The right strategy is to maintain pressure against terrorists and dictators in a sustainable manner by using the resources for which they are fighting, against them. Think about the mafia wars in the United States during the 1980s. The FBI did not fight these wars for free. The government taxed the population to pay for them. And the population benefited by the peace, security, and stability that resulted.
So instead of announcing our withdrawal, we should have announced that we would stay as long as necessary to ensure the full defeat of terrorism, and its state sponsors in Islamabad and Beijing. That would have assured an eventual victory to the elected government in Kabul, and thus solidified their commitment. It would have prevented the Taliban from continuing what would have been an impossible fight.
Does that sound like biting off more than we can chew? Perhaps. But, the longer we wait, the tougher it will be.

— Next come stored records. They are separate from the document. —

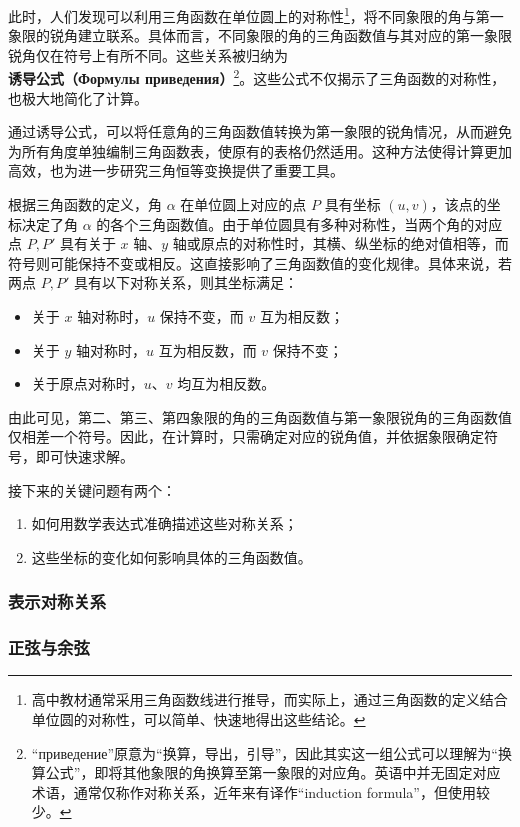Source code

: 此时，人们发现可以利用三角函数在单位圆上的对称性\footnote{高中教材通常采用三角函数线进行推导，而实际上，通过三角函数的定义结合单位圆的对称性，可以简单、快速地得出这些结论。}，将不同象限的角与第一象限的锐角建立联系。具体而言，不同象限的角的三角函数值与其对应的第一象限锐角仅在符号上有所不同。这些关系被归纳为\textbf{诱导公式（Формулы приведения）}\footnote{“приведение”原意为“换算，导出，引导”，因此其实这一组公式可以理解为“换算公式”，即将其他象限的角换算至第一象限的对应角。英语中并无固定对应术语，通常仅称作对称关系，近年来有译作“induction formula”，但使用较少。}。这些公式不仅揭示了三角函数的对称性，也极大地简化了计算。

通过诱导公式，可以将任意角的三角函数值转换为第一象限的锐角情况，从而避免为所有角度单独编制三角函数表，使原有的表格仍然适用。这种方法使得计算更加高效，也为进一步研究三角恒等变换提供了重要工具。

根据三角函数的定义，角 $\alpha$ 在单位圆上对应的点 $P$ 具有坐标 $(u,v)$，该点的坐标决定了角 $\alpha$ 的各个三角函数值。由于单位圆具有多种对称性，当两个角的对应点 $P, P'$ 具有关于 $x$ 轴、$y$ 轴或原点的对称性时，其横、纵坐标的绝对值相等，而符号则可能保持不变或相反。这直接影响了三角函数值的变化规律。具体来说，若两点 $P, P'$ 具有以下对称关系，则其坐标满足：
\begin{itemize}
\item 关于 $x$ 轴对称时，$u$ 保持不变，而 $v$ 互为相反数；
\item 关于 $y$ 轴对称时，$u$ 互为相反数，而 $v$ 保持不变；
\item 关于原点对称时，$u$、$v$ 均互为相反数。
\end{itemize}

由此可见，第二、第三、第四象限的角的三角函数值与第一象限锐角的三角函数值仅相差一个符号。因此，在计算时，只需确定对应的锐角值，并依据象限确定符号，即可快速求解。

接下来的关键问题有两个：
\begin{enumerate}
\item 如何用数学表达式准确描述这些对称关系；
\item 这些坐标的变化如何影响具体的三角函数值。
\end{enumerate}

\subsubsection{表示对称关系}



\subsubsection{正弦与余弦}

Fighting wars against global dictators and terrorists on the back of the American taxpayer is unsustainable, because after 10 or 20 years, the American taxpayer no longer wants to pay. Americans vote for presidents who extract us from forever wars, like Presidents Nixon and Ford, who got us out of Vietnam, or Presidents Obama, Trump, and Biden, who got us out of Iraq and Afghanistan. That we consequently appeared to have lost these wars, terribly weakened our prestige globally.
In fact, we did not lose them. The citizens of these countries who wanted democracy were the biggest losers, because they lost that chance. The wars were not wrong, though Americans and the world has a tendency to blame the loser and celebrate the victor. They imposed costs on terrorists and dictators for all to see, which deters future would-be authoritarians. What went wrong is that we fought the wars unsustainably, and did not take the fight to corrupt officials in Kabul, Islamabad, Tehran, and Beijing.
After our loss in Vietnam, President Reagan did take the fight to Moscow, through tough economic sanctions and a military buildup. The USSR crumbled in the 1980s as a result. But he did not do the same to China because he hoped to keep Beijing onside against Moscow.
Next time we fight a forever war in Afghanistan or elsewhere, we must adapt our strategies. First, root out corruption in participating democracies, whether in Kabul, Baghdad, or Washington. Second, make the war sustainable and demonstrate long-term commitment by utilizing the mineral resources at hand. Third, stay focused on the root cause of the problem, including state-sponsors of terrorism in Beijing, Tehran, and Islamabad.
We can’t ask the American people, or the citizens of allied countries, to entirely pay for what the citizens of a failed state ought to provide for themselves: a democratic and peaceful government that is not a threat to the world, or influenced by dangerous illiberal actors abroad. As long as the United States and allies have to do this job for them, they should happily pay a portion of the costs with their own natural resources, which are thereby denied to the more dangerous adversaries abroad.
The only real alternative to updating our strategies given the most recent failures in Afghanistan is an isolationist United States, which will lead to global chaos, the continued costs of authoritarianism and terrorism against democratic countries around the world, and our eventual defeat. The choice is therefore clear: double-down or surrender.